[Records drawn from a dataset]
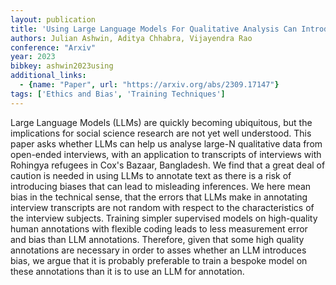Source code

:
```yaml
---
layout: publication
title: 'Using Large Language Models For Qualitative Analysis Can Introduce Serious Bias'
authors: Julian Ashwin, Aditya Chhabra, Vijayendra Rao
conference: "Arxiv"
year: 2023
bibkey: ashwin2023using
additional_links:
  - {name: "Paper", url: "https://arxiv.org/abs/2309.17147"}
tags: ['Ethics and Bias', 'Training Techniques']
---
```

Large Language Models (LLMs) are quickly becoming ubiquitous, but the
implications for social science research are not yet well understood. This
paper asks whether LLMs can help us analyse large-N qualitative data from
open-ended interviews, with an application to transcripts of interviews with
Rohingya refugees in Cox's Bazaar, Bangladesh. We find that a great deal of
caution is needed in using LLMs to annotate text as there is a risk of
introducing biases that can lead to misleading inferences. We here mean bias in
the technical sense, that the errors that LLMs make in annotating interview
transcripts are not random with respect to the characteristics of the interview
subjects. Training simpler supervised models on high-quality human annotations
with flexible coding leads to less measurement error and bias than LLM
annotations. Therefore, given that some high quality annotations are necessary
in order to asses whether an LLM introduces bias, we argue that it is probably
preferable to train a bespoke model on these annotations than it is to use an
LLM for annotation.
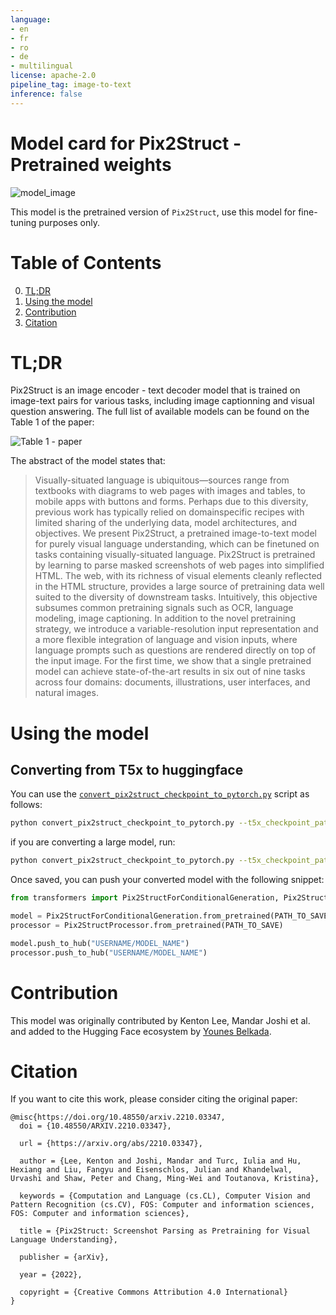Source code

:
 ```yaml
---
language:
- en
- fr
- ro
- de
- multilingual
license: apache-2.0
pipeline_tag: image-to-text
inference: false
---
```



# Model card for Pix2Struct - Pretrained weights

![model_image](https://s3.amazonaws.com/moonup/production/uploads/1678713353867-62441d1d9fdefb55a0b7d12c.png)

This model is the pretrained version of `Pix2Struct`, use this model for fine-tuning purposes only.

#  Table of Contents

0. [TL;DR](#TL;DR)
1. [Using the model](#using-the-model)
2. [Contribution](#contribution)
3. [Citation](#citation)

# TL;DR

Pix2Struct is an image encoder - text decoder model that is trained on image-text pairs for various tasks, including image captionning and visual question answering. The full list of available models can be found on the Table 1 of the paper:

![Table 1 - paper](https://s3.amazonaws.com/moonup/production/uploads/1678712985040-62441d1d9fdefb55a0b7d12c.png)


The abstract of the model states that: 
> Visually-situated language is ubiquitous—sources range from textbooks with diagrams to web pages with images and tables, to mobile apps with buttons and
forms. Perhaps due to this diversity, previous work has typically relied on domainspecific recipes with limited sharing of the underlying data, model architectures,
and objectives. We present Pix2Struct, a pretrained image-to-text model for
purely visual language understanding, which can be finetuned on tasks containing visually-situated language. Pix2Struct is pretrained by learning to parse
masked screenshots of web pages into simplified HTML. The web, with its richness of visual elements cleanly reflected in the HTML structure, provides a large
source of pretraining data well suited to the diversity of downstream tasks. Intuitively, this objective subsumes common pretraining signals such as OCR, language modeling, image captioning. In addition to the novel pretraining strategy,
we introduce a variable-resolution input representation and a more flexible integration of language and vision inputs, where language prompts such as questions
are rendered directly on top of the input image. For the first time, we show that a
single pretrained model can achieve state-of-the-art results in six out of nine tasks
across four domains: documents, illustrations, user interfaces, and natural images.

# Using the model 

## Converting from T5x to huggingface

You can use the [`convert_pix2struct_checkpoint_to_pytorch.py`](https://github.com/huggingface/transformers/blob/main/src/transformers/models/pix2struct/convert_pix2struct_original_pytorch_to_hf.py) script as follows:
```bash
python convert_pix2struct_checkpoint_to_pytorch.py --t5x_checkpoint_path PATH_TO_T5X_CHECKPOINTS --pytorch_dump_path PATH_TO_SAVE
```
if you are converting a large model, run:
```bash
python convert_pix2struct_checkpoint_to_pytorch.py --t5x_checkpoint_path PATH_TO_T5X_CHECKPOINTS --pytorch_dump_path PATH_TO_SAVE --use-large
```
Once saved, you can push your converted model with the following snippet:
```python
from transformers import Pix2StructForConditionalGeneration, Pix2StructProcessor

model = Pix2StructForConditionalGeneration.from_pretrained(PATH_TO_SAVE)
processor = Pix2StructProcessor.from_pretrained(PATH_TO_SAVE)

model.push_to_hub("USERNAME/MODEL_NAME")
processor.push_to_hub("USERNAME/MODEL_NAME")
```

# Contribution

This model was originally contributed by Kenton Lee, Mandar Joshi et al. and added to the Hugging Face ecosystem by [Younes Belkada](https://huggingface.co/ybelkada).

# Citation

If you want to cite this work, please consider citing the original paper:
```
@misc{https://doi.org/10.48550/arxiv.2210.03347,
  doi = {10.48550/ARXIV.2210.03347},
  
  url = {https://arxiv.org/abs/2210.03347},
  
  author = {Lee, Kenton and Joshi, Mandar and Turc, Iulia and Hu, Hexiang and Liu, Fangyu and Eisenschlos, Julian and Khandelwal, Urvashi and Shaw, Peter and Chang, Ming-Wei and Toutanova, Kristina},
  
  keywords = {Computation and Language (cs.CL), Computer Vision and Pattern Recognition (cs.CV), FOS: Computer and information sciences, FOS: Computer and information sciences},
  
  title = {Pix2Struct: Screenshot Parsing as Pretraining for Visual Language Understanding},
  
  publisher = {arXiv},
  
  year = {2022},
  
  copyright = {Creative Commons Attribution 4.0 International}
}
```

Required action: Your task is to repeat the records exactly. Images do not belong in the copy.

Your solution:
Source code

:
```yaml
---
layout: publication
title: 'Using Large Language Models For Qualitative Analysis Can Introduce Serious Bias'
authors: Julian Ashwin, Aditya Chhabra, Vijayendra Rao
conference: "Arxiv"
year: 2023
bibkey: ashwin2023using
additional_links:
  - {name: "Paper", url: "https://arxiv.org/abs/2309.17147"}
tags: ['Ethics and Bias', 'Training Techniques']
---
```

Large Language Models (LLMs) are quickly becoming ubiquitous, but the
implications for social science research are not yet well understood. This
paper asks whether LLMs can help us analyse large-N qualitative data from
open-ended interviews, with an application to transcripts of interviews with
Rohingya refugees in Cox's Bazaar, Bangladesh. We find that a great deal of
caution is needed in using LLMs to annotate text as there is a risk of
introducing biases that can lead to misleading inferences. We here mean bias in
the technical sense, that the errors that LLMs make in annotating interview
transcripts are not random with respect to the characteristics of the interview
subjects. Training simpler supervised models on high-quality human annotations
with flexible coding leads to less measurement error and bias than LLM
annotations. Therefore, given that some high quality annotations are necessary
in order to asses whether an LLM introduces bias, we argue that it is probably
preferable to train a bespoke model on these annotations than it is to use an
LLM for annotation.
Source code

:
 ```yaml
---
language:
- en
- fr
- ro
- de
- multilingual
license: apache-2.0
pipeline_tag: image-to-text
inference: false
---
```



# Model card for Pix2Struct - Pretrained weights

![model_image](https://s3.amazonaws.com/moonup/production/uploads/1678713353867-62441d1d9fdefb55a0b7d12c.png)

This model is the pretrained version of `Pix2Struct`, use this model for fine-tuning purposes only.

#  Table of Contents

0. [TL;DR](#TL;DR)
1. [Using the model](#using-the-model)
2. [Contribution](#contribution)
3. [Citation](#citation)

# TL;DR

Pix2Struct is an image encoder - text decoder model that is trained on image-text pairs for various tasks, including image captionning and visual question answering. The full list of available models can be found on the Table 1 of the paper:

![Table 1 - paper](https://s3.amazonaws.com/moonup/production/uploads/1678712985040-62441d1d9fdefb55a0b7d12c.png)


The abstract of the model states that: 
> Visually-situated language is ubiquitous—sources range from textbooks with diagrams to web pages with images and tables, to mobile apps with buttons and
forms. Perhaps due to this diversity, previous work has typically relied on domainspecific recipes with limited sharing of the underlying data, model architectures,
and objectives. We present Pix2Struct, a pretrained image-to-text model for
purely visual language understanding, which can be finetuned on tasks containing visually-situated language. Pix2Struct is pretrained by learning to parse
masked screenshots of web pages into simplified HTML. The web, with its richness of visual elements cleanly reflected in the HTML structure, provides a large
source of pretraining data well suited to the diversity of downstream tasks. Intuitively, this objective subsumes common pretraining signals such as OCR, language modeling, image captioning. In addition to the novel pretraining strategy,
we introduce a variable-resolution input representation and a more flexible integration of language and vision inputs, where language prompts such as questions
are rendered directly on top of the input image. For the first time, we show that a
single pretrained model can achieve state-of-the-art results in six out of nine tasks
across four domains: documents, illustrations, user interfaces, and natural images.

# Using the model 

## Converting from T5x to huggingface

You can use the [`convert_pix2struct_checkpoint_to_pytorch.py`](https://github.com/huggingface/transformers/blob/main/src/transformers/models/pix2struct/convert_pix2struct_original_pytorch_to_hf.py) script as follows:
```bash
python convert_pix2struct_checkpoint_to_pytorch.py --t5x_checkpoint_path PATH_TO_T5X_CHECKPOINTS --pytorch_dump_path PATH_TO_SAVE
```
if you are converting a large model, run:
```bash
python convert_pix2struct_checkpoint_to_pytorch.py --t5x_checkpoint_path PATH_TO_T5X_CHECKPOINTS --pytorch_dump_path PATH_TO_SAVE --use-large
```
Once saved, you can push your converted model with the following snippet:
```python
from transformers import Pix2StructForConditionalGeneration, Pix2StructProcessor

model = Pix2StructForConditionalGeneration.from_pretrained(PATH_TO_SAVE)
processor = Pix2StructProcessor.from_pretrained(PATH_TO_SAVE)

model.push_to_hub("USERNAME/MODEL_NAME")
processor.push_to_hub("USERNAME/MODEL_NAME")
```

# Contribution

This model was originally contributed by Kenton Lee, Mandar Joshi et al. and added to the Hugging Face ecosystem by [Younes Belkada](https://huggingface.co/ybelkada).

# Citation

If you want to cite this work, please consider citing the original paper:
```
@misc{https://doi.org/10.48550/arxiv.2210.03347,
  doi = {10.48550/ARXIV.2210.03347},
  
  url = {https://arxiv.org/abs/2210.03347},
  
  author = {Lee, Kenton and Joshi, Mandar and Turc, Iulia and Hu, Hexiang and Liu, Fangyu and Eisenschlos, Julian and Khandelwal, Urvashi and Shaw, Peter and Chang, Ming-Wei and Toutanova, Kristina},
  
  keywords = {Computation and Language (cs.CL), Computer Vision and Pattern Recognition (cs.CV), FOS: Computer and information sciences, FOS: Computer and information sciences},
  
  title = {Pix2Struct: Screenshot Parsing as Pretraining for Visual Language Understanding},
  
  publisher = {arXiv},
  
  year = {2022},
  
  copyright = {Creative Commons Attribution 4.0 International}
}
```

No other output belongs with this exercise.